(Source records)
* * * * * * * * *
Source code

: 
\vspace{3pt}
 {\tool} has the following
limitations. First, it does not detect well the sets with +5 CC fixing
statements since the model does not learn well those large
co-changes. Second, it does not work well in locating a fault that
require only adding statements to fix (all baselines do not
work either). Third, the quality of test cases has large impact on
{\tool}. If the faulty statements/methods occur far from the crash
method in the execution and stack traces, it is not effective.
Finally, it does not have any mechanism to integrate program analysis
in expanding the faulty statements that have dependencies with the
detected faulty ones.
* * * * * * * * *
__The problem__
The lines from the top of the data above down to the line containing "work either). Third, the" are to be copied exactly; no other line should appear.

__Answer for this exercise__
Source code

: 
\vspace{3pt}
 {\tool} has the following
limitations. First, it does not detect well the sets with +5 CC fixing
statements since the model does not learn well those large
co-changes. Second, it does not work well in locating a fault that
require only adding statements to fix (all baselines do not
work either). Third, the quality of test cases has large impact on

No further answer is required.